Last night I went to a party with my parents. I rode in the back seat of my dad’s car — just like when I was little. The difference now is that my two brothers weren’t with me, and, well, I’m an adult. My husband took the kids out of town for the weekend, one of my brothers lives out of state and the other was on vacation, and since my parents (who don’t live far from me) were also attending my cousin’s 40th birthday celebration, we decided to ride together. It’s been a very long time since I rode to a party with my parents and it brought back a lot of memories. Nowadays, when my husband and I go out, we find a babysitter…and most wedding receptions are “adult only”, but back in the day, kids were welcome to attend the (Haitian) parties, so I was in the house! As a child, the whole family would leave the house all dressed up. My ribbons would be in perfect bows which matched my dress perfectly and the back of my hair would be straightened and out (unbraided). My brothers and dad all sported fresh haircuts and wore their suit and ties, and my mom would be all made up, in a beautiful dress and smelling pretty. We’d pile into the car and take the drive to the party. We lived in New Jersey, so sometimes if the party was in Long Island or Queens the ride would be long and full of exciting things to see (and of course bridge and tunnel traffic). We’d look at all the city scenes, we’d people watch, even look at other people in their cars and wonder where they were going. My dad, who is regularly a — shall i say — “performance driver” would turn up the notch on his aggression meter and start driving like a “New Yorker”. My brothers and I would all be in the back of the car half fearful (of getting in a car accident) and half amazed (that we didn’t get in a car accident).
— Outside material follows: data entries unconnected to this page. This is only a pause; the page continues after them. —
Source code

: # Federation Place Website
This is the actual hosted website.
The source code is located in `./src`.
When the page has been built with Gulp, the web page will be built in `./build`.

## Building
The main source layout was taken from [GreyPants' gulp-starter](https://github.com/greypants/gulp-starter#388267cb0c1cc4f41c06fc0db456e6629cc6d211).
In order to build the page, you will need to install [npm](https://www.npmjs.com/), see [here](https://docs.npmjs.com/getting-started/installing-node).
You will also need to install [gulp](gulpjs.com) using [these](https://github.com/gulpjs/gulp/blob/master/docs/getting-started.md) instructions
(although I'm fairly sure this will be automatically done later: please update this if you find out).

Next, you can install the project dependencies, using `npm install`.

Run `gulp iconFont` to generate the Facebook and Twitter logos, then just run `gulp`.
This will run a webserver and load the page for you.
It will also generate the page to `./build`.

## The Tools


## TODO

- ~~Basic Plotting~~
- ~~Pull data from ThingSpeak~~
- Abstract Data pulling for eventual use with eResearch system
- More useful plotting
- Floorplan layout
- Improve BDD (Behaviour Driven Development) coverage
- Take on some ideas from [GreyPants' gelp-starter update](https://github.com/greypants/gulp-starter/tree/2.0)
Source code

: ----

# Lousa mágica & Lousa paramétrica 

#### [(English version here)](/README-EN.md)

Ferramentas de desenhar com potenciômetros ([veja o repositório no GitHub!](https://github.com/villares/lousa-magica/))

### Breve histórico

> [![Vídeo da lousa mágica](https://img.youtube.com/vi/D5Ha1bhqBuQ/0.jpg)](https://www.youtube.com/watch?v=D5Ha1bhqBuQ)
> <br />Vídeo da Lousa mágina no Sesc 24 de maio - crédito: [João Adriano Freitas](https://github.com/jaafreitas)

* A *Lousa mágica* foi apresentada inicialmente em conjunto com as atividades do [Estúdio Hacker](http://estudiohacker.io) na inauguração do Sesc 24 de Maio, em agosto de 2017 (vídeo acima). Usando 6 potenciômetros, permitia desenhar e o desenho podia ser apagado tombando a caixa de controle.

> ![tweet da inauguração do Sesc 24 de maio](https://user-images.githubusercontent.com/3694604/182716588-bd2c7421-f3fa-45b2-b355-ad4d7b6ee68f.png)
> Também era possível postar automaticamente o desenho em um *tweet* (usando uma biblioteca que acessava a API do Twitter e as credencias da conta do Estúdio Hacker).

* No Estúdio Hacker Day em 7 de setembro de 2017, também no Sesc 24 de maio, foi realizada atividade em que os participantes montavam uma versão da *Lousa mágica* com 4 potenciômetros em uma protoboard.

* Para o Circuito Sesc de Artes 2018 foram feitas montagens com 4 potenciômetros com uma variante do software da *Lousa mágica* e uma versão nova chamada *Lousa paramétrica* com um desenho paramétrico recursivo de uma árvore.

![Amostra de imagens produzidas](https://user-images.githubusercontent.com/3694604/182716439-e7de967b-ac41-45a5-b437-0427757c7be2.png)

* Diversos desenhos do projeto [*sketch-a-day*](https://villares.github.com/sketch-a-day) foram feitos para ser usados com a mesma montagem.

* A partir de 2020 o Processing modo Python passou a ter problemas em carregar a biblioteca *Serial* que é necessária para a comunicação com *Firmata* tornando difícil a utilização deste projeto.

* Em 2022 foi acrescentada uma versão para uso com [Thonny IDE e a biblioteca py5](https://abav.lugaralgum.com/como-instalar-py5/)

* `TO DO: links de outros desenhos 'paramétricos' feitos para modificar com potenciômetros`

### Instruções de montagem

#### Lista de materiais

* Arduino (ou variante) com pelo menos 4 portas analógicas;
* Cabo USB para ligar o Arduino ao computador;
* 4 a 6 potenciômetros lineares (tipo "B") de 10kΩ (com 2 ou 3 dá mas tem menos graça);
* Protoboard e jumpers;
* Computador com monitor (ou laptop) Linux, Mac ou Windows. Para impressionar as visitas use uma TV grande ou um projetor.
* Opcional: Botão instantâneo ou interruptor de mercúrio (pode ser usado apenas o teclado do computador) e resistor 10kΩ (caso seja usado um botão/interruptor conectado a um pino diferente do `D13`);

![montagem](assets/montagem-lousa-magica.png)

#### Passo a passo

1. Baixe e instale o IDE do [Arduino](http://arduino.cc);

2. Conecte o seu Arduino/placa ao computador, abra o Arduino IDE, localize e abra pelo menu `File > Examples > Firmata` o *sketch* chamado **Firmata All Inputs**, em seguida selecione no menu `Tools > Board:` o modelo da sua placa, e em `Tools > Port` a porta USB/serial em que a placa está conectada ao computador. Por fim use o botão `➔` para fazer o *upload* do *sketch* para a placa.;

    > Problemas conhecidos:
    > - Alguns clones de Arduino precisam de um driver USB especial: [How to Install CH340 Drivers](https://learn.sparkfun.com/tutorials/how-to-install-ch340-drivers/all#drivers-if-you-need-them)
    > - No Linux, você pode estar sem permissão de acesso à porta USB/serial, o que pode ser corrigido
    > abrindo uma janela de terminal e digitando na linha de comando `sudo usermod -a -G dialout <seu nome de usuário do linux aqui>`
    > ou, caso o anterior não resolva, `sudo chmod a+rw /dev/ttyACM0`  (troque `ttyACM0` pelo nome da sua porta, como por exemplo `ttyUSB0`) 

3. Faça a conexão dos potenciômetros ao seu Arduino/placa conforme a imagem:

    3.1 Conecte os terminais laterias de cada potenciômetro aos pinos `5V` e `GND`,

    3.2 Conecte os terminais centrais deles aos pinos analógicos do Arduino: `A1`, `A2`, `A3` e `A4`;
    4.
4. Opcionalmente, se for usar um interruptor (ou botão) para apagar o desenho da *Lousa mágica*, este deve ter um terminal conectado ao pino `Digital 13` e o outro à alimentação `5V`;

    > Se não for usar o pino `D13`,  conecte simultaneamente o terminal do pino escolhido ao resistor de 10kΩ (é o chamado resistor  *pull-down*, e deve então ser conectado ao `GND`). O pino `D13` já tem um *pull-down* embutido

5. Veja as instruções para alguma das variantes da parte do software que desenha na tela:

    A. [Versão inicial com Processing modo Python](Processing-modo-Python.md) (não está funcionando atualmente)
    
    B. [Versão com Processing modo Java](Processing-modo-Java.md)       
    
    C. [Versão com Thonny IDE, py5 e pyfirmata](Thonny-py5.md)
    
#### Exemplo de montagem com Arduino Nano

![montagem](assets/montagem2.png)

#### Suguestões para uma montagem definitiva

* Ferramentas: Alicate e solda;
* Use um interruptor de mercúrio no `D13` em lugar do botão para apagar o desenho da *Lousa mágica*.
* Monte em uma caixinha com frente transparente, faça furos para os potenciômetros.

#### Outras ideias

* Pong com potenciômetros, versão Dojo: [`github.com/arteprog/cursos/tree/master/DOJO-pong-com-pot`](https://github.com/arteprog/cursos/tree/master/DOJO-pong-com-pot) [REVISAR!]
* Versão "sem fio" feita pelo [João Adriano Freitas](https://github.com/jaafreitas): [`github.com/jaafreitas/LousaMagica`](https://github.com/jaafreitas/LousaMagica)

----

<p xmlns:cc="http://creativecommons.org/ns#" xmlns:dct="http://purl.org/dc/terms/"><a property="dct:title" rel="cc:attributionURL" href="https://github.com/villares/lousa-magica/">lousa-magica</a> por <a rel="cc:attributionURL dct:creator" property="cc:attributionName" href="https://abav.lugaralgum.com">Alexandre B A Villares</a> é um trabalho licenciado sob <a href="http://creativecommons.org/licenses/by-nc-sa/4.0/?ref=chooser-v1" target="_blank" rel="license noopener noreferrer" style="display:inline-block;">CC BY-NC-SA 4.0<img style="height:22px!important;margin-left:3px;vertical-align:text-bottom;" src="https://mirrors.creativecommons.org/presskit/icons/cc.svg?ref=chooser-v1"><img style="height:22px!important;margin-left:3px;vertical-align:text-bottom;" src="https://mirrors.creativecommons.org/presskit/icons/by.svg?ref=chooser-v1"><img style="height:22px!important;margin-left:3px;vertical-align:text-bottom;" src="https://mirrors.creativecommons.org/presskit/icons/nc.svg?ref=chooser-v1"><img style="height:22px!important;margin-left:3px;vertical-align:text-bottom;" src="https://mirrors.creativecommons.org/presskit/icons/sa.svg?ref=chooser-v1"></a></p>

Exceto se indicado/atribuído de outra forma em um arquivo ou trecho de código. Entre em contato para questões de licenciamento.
Finally we’d arrive at the party. We’d get out the car, straighten out our clothes, then enter, looking like a very spiffy family. Our parents would say their hellos, then make us saluer (greet) all their friends. After that was done, THEN…we (kids) would go play!! We knew it would be a good night and that we’d get to stay up late, so our energy levels were high. We would run around, and chase other kids, I’d twirl my dress with other girls at the party and watch as our skirts bellowed, we’d hide under tables, in crevices of the venue — and it would be such fun. If we ever got out of hand we would get reprimanded by any adult (didn’t matter if they knew us or not). Every once in a while, our play would be interrupted to greet a latecomer friend of our parents, or to dance with someone. I was always embarrassed to dance with grown ups (even my dad), claiming I don’t really like this kompa song, but they’d drag me out to the dance floor and I’d do some version of a dance until finally the song was over and I could continue to run around with the other kids (half of whom i didn’t know — but that didn’t matter). Then it was “halftime” — time to eat. You HAD to eat because this is where dinner would be served tonight, but I certainly didn’t mind (even though it DID interrupt our play). Parties always served the very best of Haitian cuisine: pâtés, accras, du riz collé, du riz ak djon-djon (with shrimp!), bannan pezé ak pikliz, soup joumou, lambi, griot, cabrite…I could go on, but you get the point. Then you also got to wash everything down with Kola Lacaye! Yuuuummmmyyyy!!! Every once in a while – if you were lucky – you even got to taste of some grape concord wine!! And only when you were done eating could you go back to playing with the other kids…until it was time to eat cake. The cake was always a touch dry, with lots of icing (that was a little hard), and had those hard, decorative silver sugar balls on them — but they were beautiful (sometimes they were even decorated with colored fountains!)– so it was worth at least tasting…even though they all seemed to taste the same to me.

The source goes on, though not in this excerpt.